**TASK DETAILS:**
Only the lines below between the ones containing "This image is" and "This variant is", inclusive, are to be reproduced, each exactly as it stands.

**RECORDS FOR PROCESSING:**
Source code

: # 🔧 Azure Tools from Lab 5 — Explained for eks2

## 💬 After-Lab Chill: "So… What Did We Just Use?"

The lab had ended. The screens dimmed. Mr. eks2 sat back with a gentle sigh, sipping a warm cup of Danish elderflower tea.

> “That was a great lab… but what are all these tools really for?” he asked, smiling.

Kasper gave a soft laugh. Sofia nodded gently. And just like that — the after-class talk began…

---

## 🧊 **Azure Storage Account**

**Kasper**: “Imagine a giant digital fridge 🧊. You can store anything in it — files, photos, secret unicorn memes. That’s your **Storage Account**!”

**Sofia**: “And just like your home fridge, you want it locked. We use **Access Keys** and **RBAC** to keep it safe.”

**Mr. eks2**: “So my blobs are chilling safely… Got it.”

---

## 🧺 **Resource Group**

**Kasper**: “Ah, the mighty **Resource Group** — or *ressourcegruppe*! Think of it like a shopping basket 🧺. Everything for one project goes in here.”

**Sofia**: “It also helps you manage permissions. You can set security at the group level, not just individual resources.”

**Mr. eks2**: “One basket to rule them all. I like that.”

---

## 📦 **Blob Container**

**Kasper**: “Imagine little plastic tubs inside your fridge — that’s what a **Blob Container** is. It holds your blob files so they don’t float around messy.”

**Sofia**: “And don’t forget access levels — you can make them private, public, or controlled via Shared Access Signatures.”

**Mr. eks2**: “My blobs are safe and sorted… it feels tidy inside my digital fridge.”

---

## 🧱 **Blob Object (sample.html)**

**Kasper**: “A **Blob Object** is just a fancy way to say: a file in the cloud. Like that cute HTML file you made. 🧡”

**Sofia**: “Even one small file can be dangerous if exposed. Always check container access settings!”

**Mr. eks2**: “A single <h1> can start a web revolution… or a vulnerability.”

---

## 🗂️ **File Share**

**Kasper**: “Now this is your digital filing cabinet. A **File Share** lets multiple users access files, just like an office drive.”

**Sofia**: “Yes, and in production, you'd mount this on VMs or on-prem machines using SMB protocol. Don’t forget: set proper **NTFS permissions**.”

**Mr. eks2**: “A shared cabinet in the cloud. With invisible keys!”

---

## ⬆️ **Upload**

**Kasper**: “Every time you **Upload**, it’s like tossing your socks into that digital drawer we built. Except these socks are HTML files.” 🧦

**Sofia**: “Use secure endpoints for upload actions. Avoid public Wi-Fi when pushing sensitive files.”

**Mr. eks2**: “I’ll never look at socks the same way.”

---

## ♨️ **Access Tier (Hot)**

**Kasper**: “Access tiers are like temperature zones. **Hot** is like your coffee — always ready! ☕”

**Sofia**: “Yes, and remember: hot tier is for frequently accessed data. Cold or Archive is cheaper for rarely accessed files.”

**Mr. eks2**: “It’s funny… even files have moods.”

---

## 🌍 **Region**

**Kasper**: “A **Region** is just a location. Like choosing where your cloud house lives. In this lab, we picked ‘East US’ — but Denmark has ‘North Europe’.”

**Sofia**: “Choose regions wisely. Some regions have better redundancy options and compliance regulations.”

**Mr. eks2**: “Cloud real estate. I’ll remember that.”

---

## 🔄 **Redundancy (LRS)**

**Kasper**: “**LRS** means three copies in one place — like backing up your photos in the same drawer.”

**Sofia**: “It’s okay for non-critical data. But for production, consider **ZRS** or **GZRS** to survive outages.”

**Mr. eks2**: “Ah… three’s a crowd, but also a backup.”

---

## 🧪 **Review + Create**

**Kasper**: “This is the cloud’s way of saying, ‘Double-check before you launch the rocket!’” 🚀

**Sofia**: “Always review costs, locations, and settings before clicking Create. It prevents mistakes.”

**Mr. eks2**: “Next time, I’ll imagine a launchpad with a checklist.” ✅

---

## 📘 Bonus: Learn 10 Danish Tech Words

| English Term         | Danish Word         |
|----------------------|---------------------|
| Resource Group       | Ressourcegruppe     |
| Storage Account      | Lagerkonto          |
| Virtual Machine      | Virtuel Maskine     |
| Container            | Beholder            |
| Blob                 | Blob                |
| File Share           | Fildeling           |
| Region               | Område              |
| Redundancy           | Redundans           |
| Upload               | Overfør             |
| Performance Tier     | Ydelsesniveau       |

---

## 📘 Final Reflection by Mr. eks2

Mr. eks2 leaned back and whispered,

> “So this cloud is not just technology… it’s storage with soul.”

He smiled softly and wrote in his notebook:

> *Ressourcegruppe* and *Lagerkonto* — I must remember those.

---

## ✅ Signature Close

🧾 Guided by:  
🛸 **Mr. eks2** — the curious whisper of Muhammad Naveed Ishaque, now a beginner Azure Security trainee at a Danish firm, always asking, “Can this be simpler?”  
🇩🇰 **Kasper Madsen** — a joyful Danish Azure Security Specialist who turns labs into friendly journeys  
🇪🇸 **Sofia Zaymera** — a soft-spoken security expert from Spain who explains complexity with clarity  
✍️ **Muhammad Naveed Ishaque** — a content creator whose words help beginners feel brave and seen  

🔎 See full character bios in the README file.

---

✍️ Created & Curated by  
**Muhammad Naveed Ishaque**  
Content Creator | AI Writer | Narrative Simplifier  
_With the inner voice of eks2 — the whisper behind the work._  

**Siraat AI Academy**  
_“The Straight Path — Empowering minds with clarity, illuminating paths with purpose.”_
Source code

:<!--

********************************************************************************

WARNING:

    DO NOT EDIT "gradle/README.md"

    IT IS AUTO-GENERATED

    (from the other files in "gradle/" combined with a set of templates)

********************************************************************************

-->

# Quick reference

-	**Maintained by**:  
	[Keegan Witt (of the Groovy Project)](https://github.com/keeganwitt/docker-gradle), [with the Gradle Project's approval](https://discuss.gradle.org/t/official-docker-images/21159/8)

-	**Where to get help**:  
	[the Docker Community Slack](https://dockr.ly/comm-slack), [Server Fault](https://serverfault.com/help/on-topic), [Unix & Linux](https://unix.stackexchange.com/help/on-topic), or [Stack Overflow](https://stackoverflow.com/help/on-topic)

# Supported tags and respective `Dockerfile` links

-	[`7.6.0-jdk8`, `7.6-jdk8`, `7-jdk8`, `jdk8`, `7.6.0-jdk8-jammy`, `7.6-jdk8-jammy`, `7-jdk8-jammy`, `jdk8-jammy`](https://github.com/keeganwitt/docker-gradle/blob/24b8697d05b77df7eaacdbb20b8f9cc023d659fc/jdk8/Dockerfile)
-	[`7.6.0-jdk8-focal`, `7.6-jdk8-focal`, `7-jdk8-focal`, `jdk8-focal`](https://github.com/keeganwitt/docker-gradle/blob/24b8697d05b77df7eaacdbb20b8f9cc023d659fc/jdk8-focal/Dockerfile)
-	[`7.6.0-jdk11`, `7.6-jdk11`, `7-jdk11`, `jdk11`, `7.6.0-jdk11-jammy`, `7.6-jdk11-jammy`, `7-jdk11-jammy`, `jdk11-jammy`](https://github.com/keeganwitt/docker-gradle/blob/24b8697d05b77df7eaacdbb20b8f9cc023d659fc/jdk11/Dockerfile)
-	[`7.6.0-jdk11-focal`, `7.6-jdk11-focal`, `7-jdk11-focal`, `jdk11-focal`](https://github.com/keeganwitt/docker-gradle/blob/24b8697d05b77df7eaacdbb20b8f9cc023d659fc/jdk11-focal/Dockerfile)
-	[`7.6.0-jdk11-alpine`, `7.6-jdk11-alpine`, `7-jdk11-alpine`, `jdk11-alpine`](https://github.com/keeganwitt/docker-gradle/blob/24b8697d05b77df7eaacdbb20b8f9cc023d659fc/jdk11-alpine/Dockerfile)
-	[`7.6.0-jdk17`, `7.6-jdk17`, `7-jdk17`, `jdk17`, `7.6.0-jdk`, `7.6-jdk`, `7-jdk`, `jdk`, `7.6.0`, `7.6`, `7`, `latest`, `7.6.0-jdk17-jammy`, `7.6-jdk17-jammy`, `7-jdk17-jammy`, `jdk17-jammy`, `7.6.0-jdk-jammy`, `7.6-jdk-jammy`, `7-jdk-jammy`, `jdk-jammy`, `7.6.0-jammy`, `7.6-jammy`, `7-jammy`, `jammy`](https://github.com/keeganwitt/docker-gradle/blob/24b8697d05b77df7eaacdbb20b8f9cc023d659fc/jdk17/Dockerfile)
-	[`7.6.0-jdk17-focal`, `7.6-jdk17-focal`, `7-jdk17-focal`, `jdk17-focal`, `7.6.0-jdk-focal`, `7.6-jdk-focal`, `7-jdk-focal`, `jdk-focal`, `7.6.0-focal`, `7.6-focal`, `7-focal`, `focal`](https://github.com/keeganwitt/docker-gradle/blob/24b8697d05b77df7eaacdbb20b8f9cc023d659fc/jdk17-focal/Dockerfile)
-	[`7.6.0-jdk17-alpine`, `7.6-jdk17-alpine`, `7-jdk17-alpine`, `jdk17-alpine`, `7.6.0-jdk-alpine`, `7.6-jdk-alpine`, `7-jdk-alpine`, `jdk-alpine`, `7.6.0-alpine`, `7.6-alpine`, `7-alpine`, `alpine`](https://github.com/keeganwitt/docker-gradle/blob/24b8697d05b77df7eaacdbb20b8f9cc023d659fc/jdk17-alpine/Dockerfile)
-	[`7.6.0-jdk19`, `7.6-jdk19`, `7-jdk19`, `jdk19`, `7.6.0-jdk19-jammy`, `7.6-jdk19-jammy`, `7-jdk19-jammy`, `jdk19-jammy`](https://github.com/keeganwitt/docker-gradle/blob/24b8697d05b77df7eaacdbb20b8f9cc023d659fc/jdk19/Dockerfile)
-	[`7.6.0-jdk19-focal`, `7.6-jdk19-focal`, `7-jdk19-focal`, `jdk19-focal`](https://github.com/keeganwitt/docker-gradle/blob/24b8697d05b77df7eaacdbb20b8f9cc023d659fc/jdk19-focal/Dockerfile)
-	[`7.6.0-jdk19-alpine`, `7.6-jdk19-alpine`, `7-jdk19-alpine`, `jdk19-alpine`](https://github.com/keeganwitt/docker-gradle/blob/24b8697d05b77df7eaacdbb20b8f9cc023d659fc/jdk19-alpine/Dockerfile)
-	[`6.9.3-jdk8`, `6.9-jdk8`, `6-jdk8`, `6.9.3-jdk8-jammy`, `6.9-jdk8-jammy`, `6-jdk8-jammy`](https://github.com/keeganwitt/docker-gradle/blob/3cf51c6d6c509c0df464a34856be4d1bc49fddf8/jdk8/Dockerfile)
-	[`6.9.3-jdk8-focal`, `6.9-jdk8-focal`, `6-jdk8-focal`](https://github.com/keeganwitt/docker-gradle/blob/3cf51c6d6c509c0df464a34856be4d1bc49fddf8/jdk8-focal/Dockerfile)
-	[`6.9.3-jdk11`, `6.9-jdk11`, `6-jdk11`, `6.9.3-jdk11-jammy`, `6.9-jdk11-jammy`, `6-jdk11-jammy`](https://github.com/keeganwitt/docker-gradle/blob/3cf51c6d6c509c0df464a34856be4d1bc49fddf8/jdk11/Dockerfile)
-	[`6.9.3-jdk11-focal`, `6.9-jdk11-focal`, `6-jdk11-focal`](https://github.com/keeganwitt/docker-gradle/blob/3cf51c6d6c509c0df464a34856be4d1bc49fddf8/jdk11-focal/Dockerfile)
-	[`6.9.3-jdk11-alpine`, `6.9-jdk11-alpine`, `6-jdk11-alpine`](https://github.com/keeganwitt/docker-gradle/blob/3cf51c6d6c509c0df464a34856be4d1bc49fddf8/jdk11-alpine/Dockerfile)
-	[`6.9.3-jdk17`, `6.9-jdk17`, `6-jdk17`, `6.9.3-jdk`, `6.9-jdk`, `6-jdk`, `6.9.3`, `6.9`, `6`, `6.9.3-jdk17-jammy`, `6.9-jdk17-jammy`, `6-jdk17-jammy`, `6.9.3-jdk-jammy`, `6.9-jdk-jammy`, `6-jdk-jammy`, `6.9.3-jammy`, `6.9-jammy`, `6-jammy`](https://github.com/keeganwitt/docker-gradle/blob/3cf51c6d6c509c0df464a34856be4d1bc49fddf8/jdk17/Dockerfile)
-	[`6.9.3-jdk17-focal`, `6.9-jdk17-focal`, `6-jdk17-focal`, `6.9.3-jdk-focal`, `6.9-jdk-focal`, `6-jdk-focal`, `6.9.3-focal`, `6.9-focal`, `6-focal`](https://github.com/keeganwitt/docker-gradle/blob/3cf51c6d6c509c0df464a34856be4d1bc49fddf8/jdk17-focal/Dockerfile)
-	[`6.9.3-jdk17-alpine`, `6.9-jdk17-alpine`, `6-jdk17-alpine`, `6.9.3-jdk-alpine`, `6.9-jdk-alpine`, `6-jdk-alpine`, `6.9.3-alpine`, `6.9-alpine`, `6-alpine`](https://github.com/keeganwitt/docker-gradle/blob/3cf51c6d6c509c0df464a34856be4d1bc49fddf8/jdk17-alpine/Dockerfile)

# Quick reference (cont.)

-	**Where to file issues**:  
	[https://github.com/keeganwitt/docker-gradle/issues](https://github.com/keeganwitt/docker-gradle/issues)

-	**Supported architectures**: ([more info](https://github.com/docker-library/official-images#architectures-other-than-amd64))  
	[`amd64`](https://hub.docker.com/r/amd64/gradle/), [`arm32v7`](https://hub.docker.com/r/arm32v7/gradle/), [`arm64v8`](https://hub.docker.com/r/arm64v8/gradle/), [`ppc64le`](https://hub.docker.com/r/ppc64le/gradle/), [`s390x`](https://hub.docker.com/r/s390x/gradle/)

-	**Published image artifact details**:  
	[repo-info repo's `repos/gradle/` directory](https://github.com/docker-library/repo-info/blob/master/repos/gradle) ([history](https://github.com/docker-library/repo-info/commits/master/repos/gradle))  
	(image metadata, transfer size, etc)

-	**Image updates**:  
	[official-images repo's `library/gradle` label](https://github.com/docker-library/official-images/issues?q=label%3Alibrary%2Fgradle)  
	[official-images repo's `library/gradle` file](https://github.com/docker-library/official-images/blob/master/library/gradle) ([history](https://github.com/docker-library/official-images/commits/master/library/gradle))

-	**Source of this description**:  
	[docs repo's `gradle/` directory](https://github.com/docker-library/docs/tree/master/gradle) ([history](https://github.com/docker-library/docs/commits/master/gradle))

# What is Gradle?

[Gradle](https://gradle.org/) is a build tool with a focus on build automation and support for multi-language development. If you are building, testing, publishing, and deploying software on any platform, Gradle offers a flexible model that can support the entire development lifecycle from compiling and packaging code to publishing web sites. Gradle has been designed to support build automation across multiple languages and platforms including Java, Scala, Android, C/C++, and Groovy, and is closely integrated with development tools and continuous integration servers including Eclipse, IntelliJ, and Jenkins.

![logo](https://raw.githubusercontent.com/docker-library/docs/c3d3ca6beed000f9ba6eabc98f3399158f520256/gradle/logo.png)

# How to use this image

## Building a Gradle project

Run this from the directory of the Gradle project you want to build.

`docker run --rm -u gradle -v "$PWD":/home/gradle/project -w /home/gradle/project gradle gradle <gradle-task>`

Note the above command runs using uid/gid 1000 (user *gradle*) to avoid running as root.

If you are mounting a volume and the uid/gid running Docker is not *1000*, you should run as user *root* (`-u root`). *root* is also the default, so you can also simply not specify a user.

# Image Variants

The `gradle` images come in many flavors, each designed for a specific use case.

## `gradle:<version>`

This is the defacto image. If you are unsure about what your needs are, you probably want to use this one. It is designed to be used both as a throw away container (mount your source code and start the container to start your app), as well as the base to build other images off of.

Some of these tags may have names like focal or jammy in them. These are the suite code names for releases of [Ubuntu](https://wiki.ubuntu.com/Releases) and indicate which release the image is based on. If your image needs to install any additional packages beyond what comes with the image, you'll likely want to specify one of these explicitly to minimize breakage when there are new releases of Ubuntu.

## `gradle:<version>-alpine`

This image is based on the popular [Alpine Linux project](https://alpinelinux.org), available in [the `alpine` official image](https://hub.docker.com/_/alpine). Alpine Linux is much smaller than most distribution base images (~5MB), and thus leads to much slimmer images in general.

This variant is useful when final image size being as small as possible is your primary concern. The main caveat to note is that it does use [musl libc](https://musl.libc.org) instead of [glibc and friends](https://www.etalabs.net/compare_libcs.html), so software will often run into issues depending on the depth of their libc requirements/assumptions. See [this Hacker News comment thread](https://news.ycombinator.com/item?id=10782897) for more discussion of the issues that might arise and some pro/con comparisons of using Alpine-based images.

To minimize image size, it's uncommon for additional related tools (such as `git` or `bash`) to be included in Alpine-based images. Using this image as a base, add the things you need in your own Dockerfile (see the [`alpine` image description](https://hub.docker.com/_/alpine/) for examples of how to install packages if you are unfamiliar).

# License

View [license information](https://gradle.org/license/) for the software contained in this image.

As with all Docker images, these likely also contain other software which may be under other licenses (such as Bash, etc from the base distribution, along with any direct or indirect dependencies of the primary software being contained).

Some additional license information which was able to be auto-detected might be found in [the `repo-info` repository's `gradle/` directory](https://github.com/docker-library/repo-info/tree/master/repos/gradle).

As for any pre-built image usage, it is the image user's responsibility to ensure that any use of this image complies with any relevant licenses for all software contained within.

**THE ANSWER:**
This image is based on the popular [Alpine Linux project](https://alpinelinux.org), available in [the `alpine` official image](https://hub.docker.com/_/alpine). Alpine Linux is much smaller than most distribution base images (~5MB), and thus leads to much slimmer images in general.

This variant is useful when final image size being as small as possible is your primary concern. The main caveat to note is that it does use [musl libc](https://musl.libc.org) instead of [glibc and friends](https://www.etalabs.net/compare_libcs.html), so software will often run into issues depending on the depth of their libc requirements/assumptions. See [this Hacker News comment thread](https://news.ycombinator.com/item?id=10782897) for more discussion of the issues that might arise and some pro/con comparisons of using Alpine-based images.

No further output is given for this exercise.